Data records
-- -- --

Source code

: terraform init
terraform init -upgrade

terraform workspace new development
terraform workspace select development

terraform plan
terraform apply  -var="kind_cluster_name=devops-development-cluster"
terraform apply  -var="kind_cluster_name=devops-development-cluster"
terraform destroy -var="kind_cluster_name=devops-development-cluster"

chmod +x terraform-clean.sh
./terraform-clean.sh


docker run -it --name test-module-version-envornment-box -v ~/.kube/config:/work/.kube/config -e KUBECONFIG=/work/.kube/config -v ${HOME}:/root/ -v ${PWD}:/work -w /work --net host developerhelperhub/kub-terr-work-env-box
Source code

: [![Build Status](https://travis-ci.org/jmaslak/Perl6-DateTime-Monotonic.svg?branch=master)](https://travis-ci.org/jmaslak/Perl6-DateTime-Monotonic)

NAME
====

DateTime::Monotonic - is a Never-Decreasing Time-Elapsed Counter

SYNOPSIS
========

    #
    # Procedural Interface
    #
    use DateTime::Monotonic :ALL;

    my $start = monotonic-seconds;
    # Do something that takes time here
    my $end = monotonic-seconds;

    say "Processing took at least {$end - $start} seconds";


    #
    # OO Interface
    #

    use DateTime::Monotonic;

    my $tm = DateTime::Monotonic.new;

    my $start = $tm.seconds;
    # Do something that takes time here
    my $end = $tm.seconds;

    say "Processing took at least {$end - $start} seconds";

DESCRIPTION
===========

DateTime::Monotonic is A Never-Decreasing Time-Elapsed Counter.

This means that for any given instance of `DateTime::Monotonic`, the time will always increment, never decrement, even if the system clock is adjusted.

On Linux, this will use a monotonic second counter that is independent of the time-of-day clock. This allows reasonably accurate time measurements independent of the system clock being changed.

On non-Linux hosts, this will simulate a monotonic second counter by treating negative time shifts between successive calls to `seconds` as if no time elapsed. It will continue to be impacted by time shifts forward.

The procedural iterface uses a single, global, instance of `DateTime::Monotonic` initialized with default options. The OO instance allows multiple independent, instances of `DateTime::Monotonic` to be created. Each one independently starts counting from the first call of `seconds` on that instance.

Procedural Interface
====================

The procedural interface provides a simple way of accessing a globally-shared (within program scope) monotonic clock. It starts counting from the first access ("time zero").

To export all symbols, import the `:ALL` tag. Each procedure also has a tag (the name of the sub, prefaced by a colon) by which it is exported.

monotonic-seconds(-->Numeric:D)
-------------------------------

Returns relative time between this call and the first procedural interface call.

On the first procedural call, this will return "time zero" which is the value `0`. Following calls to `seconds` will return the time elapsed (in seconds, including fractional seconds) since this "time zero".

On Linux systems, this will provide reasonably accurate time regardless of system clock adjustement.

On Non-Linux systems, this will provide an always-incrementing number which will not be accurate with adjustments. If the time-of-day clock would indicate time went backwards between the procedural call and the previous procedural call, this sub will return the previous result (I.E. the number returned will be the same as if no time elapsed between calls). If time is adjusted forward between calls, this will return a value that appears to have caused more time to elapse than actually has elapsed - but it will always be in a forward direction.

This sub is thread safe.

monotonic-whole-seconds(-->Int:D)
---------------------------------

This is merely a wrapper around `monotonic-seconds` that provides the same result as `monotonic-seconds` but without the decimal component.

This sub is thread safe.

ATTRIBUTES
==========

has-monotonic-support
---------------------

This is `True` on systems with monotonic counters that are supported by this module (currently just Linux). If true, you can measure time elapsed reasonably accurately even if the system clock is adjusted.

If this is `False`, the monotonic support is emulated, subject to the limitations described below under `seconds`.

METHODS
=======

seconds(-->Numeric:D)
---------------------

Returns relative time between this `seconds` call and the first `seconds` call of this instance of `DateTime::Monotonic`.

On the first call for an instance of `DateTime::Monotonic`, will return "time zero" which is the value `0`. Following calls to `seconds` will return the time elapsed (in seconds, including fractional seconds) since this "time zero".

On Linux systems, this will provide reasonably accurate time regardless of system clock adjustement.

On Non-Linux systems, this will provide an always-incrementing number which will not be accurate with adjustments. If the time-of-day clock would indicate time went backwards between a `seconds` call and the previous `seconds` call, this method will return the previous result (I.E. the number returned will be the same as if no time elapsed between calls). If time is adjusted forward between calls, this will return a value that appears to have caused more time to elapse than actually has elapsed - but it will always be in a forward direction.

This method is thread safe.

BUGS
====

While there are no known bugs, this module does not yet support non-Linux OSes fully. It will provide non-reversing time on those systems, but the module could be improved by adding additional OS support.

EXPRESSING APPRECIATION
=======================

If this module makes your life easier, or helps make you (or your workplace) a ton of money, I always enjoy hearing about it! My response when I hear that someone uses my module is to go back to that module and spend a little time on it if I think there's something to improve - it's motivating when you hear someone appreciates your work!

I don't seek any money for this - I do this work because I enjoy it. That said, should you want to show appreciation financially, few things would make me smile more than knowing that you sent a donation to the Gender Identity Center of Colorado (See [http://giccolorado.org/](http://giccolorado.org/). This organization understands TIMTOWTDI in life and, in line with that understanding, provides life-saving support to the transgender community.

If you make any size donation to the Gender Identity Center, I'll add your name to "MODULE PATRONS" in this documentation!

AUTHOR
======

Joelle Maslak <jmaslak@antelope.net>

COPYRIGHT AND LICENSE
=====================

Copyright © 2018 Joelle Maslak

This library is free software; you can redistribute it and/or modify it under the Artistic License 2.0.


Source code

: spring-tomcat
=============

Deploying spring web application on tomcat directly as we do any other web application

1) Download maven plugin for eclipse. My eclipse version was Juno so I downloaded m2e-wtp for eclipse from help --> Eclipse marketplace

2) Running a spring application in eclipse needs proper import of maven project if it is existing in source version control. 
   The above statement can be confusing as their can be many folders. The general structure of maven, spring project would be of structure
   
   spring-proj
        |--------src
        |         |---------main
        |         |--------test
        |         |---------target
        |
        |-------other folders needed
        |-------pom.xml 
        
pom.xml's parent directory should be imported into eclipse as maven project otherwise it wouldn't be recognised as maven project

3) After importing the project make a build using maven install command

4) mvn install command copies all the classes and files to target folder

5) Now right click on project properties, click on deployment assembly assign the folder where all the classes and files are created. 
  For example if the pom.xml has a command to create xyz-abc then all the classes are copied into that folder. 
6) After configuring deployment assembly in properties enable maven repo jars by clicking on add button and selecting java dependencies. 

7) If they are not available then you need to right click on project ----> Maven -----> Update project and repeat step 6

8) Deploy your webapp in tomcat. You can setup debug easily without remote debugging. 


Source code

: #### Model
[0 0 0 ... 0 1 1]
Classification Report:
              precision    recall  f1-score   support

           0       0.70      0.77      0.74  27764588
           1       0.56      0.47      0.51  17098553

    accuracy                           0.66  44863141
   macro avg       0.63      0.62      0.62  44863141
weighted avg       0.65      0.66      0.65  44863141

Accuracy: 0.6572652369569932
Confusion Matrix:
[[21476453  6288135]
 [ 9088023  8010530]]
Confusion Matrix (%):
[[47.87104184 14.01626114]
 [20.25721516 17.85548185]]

-- -- --

▸ Task to complete
Repeat each record word for word.

▸ Your solution
Source code

: terraform init
terraform init -upgrade

terraform workspace new development
terraform workspace select development

terraform plan
terraform apply  -var="kind_cluster_name=devops-development-cluster"
terraform apply  -var="kind_cluster_name=devops-development-cluster"
terraform destroy -var="kind_cluster_name=devops-development-cluster"

chmod +x terraform-clean.sh
./terraform-clean.sh


docker run -it --name test-module-version-envornment-box -v ~/.kube/config:/work/.kube/config -e KUBECONFIG=/work/.kube/config -v ${HOME}:/root/ -v ${PWD}:/work -w /work --net host developerhelperhub/kub-terr-work-env-box
Source code

: [![Build Status](https://travis-ci.org/jmaslak/Perl6-DateTime-Monotonic.svg?branch=master)](https://travis-ci.org/jmaslak/Perl6-DateTime-Monotonic)

NAME
====

DateTime::Monotonic - is a Never-Decreasing Time-Elapsed Counter

SYNOPSIS
========

    #
    # Procedural Interface
    #
    use DateTime::Monotonic :ALL;

    my $start = monotonic-seconds;
    # Do something that takes time here
    my $end = monotonic-seconds;

    say "Processing took at least {$end - $start} seconds";


    #
    # OO Interface
    #

    use DateTime::Monotonic;

    my $tm = DateTime::Monotonic.new;

    my $start = $tm.seconds;
    # Do something that takes time here
    my $end = $tm.seconds;

    say "Processing took at least {$end - $start} seconds";

DESCRIPTION
===========

DateTime::Monotonic is A Never-Decreasing Time-Elapsed Counter.

This means that for any given instance of `DateTime::Monotonic`, the time will always increment, never decrement, even if the system clock is adjusted.

On Linux, this will use a monotonic second counter that is independent of the time-of-day clock. This allows reasonably accurate time measurements independent of the system clock being changed.

On non-Linux hosts, this will simulate a monotonic second counter by treating negative time shifts between successive calls to `seconds` as if no time elapsed. It will continue to be impacted by time shifts forward.

The procedural iterface uses a single, global, instance of `DateTime::Monotonic` initialized with default options. The OO instance allows multiple independent, instances of `DateTime::Monotonic` to be created. Each one independently starts counting from the first call of `seconds` on that instance.

Procedural Interface
====================

The procedural interface provides a simple way of accessing a globally-shared (within program scope) monotonic clock. It starts counting from the first access ("time zero").

To export all symbols, import the `:ALL` tag. Each procedure also has a tag (the name of the sub, prefaced by a colon) by which it is exported.

monotonic-seconds(-->Numeric:D)
-------------------------------

Returns relative time between this call and the first procedural interface call.

On the first procedural call, this will return "time zero" which is the value `0`. Following calls to `seconds` will return the time elapsed (in seconds, including fractional seconds) since this "time zero".

On Linux systems, this will provide reasonably accurate time regardless of system clock adjustement.

On Non-Linux systems, this will provide an always-incrementing number which will not be accurate with adjustments. If the time-of-day clock would indicate time went backwards between the procedural call and the previous procedural call, this sub will return the previous result (I.E. the number returned will be the same as if no time elapsed between calls). If time is adjusted forward between calls, this will return a value that appears to have caused more time to elapse than actually has elapsed - but it will always be in a forward direction.

This sub is thread safe.

monotonic-whole-seconds(-->Int:D)
---------------------------------

This is merely a wrapper around `monotonic-seconds` that provides the same result as `monotonic-seconds` but without the decimal component.

This sub is thread safe.

ATTRIBUTES
==========

has-monotonic-support
---------------------

This is `True` on systems with monotonic counters that are supported by this module (currently just Linux). If true, you can measure time elapsed reasonably accurately even if the system clock is adjusted.

If this is `False`, the monotonic support is emulated, subject to the limitations described below under `seconds`.

METHODS
=======

seconds(-->Numeric:D)
---------------------

Returns relative time between this `seconds` call and the first `seconds` call of this instance of `DateTime::Monotonic`.

On the first call for an instance of `DateTime::Monotonic`, will return "time zero" which is the value `0`. Following calls to `seconds` will return the time elapsed (in seconds, including fractional seconds) since this "time zero".

On Linux systems, this will provide reasonably accurate time regardless of system clock adjustement.

On Non-Linux systems, this will provide an always-incrementing number which will not be accurate with adjustments. If the time-of-day clock would indicate time went backwards between a `seconds` call and the previous `seconds` call, this method will return the previous result (I.E. the number returned will be the same as if no time elapsed between calls). If time is adjusted forward between calls, this will return a value that appears to have caused more time to elapse than actually has elapsed - but it will always be in a forward direction.

This method is thread safe.

BUGS
====

While there are no known bugs, this module does not yet support non-Linux OSes fully. It will provide non-reversing time on those systems, but the module could be improved by adding additional OS support.

EXPRESSING APPRECIATION
=======================

If this module makes your life easier, or helps make you (or your workplace) a ton of money, I always enjoy hearing about it! My response when I hear that someone uses my module is to go back to that module and spend a little time on it if I think there's something to improve - it's motivating when you hear someone appreciates your work!

I don't seek any money for this - I do this work because I enjoy it. That said, should you want to show appreciation financially, few things would make me smile more than knowing that you sent a donation to the Gender Identity Center of Colorado (See [http://giccolorado.org/](http://giccolorado.org/). This organization understands TIMTOWTDI in life and, in line with that understanding, provides life-saving support to the transgender community.

If you make any size donation to the Gender Identity Center, I'll add your name to "MODULE PATRONS" in this documentation!

AUTHOR
======

Joelle Maslak <jmaslak@antelope.net>

COPYRIGHT AND LICENSE
=====================

Copyright © 2018 Joelle Maslak

This library is free software; you can redistribute it and/or modify it under the Artistic License 2.0.


Source code

: spring-tomcat
=============

Deploying spring web application on tomcat directly as we do any other web application

1) Download maven plugin for eclipse. My eclipse version was Juno so I downloaded m2e-wtp for eclipse from help --> Eclipse marketplace

2) Running a spring application in eclipse needs proper import of maven project if it is existing in source version control. 
   The above statement can be confusing as their can be many folders. The general structure of maven, spring project would be of structure
   
   spring-proj
        |--------src
        |         |---------main
        |         |--------test
        |         |---------target
        |
        |-------other folders needed
        |-------pom.xml 
        
pom.xml's parent directory should be imported into eclipse as maven project otherwise it wouldn't be recognised as maven project

3) After importing the project make a build using maven install command

4) mvn install command copies all the classes and files to target folder

5) Now right click on project properties, click on deployment assembly assign the folder where all the classes and files are created. 
  For example if the pom.xml has a command to create xyz-abc then all the classes are copied into that folder. 
6) After configuring deployment assembly in properties enable maven repo jars by clicking on add button and selecting java dependencies. 

7) If they are not available then you need to right click on project ----> Maven -----> Update project and repeat step 6

8) Deploy your webapp in tomcat. You can setup debug easily without remote debugging. 


Source code

: #### Model
[0 0 0 ... 0 1 1]
Classification Report:
              precision    recall  f1-score   support

           0       0.70      0.77      0.74  27764588
           1       0.56      0.47      0.51  17098553

    accuracy                           0.66  44863141
   macro avg       0.63      0.62      0.62  44863141
weighted avg       0.65      0.66      0.65  44863141

Accuracy: 0.6572652369569932
Confusion Matrix:
[[21476453  6288135]
 [ 9088023  8010530]]
Confusion Matrix (%):
[[47.87104184 14.01626114]
 [20.25721516 17.85548185]]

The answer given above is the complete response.